*** Opening of PROVIDED MATERIAL ***

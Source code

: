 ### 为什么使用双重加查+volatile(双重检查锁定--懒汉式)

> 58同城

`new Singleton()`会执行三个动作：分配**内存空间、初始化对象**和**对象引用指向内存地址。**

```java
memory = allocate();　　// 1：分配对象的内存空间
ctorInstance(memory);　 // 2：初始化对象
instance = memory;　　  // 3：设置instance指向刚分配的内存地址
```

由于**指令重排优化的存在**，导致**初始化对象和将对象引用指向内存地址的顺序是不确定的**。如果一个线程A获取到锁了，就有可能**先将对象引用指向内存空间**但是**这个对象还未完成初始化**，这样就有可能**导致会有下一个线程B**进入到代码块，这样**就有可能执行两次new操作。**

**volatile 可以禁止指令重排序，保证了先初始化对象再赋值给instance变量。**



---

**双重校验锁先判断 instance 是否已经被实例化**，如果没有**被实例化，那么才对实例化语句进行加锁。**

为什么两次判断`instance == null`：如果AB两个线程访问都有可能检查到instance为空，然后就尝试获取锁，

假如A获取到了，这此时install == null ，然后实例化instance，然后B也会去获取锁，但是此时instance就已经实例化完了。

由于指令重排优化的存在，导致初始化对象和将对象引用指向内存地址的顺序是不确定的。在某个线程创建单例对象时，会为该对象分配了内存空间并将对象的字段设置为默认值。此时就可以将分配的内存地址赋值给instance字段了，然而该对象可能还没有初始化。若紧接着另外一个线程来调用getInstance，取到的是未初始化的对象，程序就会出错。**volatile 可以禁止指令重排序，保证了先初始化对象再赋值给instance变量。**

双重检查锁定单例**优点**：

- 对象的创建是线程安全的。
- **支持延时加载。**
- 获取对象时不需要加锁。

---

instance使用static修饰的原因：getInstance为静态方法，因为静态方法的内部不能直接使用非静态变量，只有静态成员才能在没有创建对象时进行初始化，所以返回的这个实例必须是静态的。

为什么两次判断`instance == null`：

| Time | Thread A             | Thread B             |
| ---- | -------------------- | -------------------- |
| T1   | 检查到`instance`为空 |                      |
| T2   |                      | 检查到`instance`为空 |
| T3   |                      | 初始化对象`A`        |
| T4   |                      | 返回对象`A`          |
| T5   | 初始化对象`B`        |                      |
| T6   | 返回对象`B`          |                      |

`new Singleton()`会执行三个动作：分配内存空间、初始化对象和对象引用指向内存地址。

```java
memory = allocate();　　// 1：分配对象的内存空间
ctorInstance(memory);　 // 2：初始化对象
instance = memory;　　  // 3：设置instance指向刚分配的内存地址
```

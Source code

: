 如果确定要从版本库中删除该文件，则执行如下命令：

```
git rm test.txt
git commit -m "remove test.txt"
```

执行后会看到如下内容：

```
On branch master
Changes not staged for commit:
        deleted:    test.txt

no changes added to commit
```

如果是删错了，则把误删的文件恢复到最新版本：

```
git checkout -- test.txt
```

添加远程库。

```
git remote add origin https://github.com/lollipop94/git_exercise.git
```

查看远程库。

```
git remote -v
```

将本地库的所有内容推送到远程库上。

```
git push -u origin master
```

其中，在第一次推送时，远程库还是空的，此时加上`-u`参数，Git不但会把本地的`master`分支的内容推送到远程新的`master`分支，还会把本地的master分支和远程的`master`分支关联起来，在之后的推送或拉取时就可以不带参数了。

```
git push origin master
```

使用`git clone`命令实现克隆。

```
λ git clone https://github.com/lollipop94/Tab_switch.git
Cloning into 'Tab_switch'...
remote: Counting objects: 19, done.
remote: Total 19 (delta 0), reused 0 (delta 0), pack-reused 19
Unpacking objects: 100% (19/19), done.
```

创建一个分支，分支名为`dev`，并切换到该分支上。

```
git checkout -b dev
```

*** Close of PROVIDED MATERIAL ***

WORK REQUEST >> Show every line of the listing in which the string "为什么两次判断" can be found.

COMPLETED TASK >>
为什么两次判断`instance == null`：如果AB两个线程访问都有可能检查到instance为空，然后就尝试获取锁，
为什么两次判断`instance == null`：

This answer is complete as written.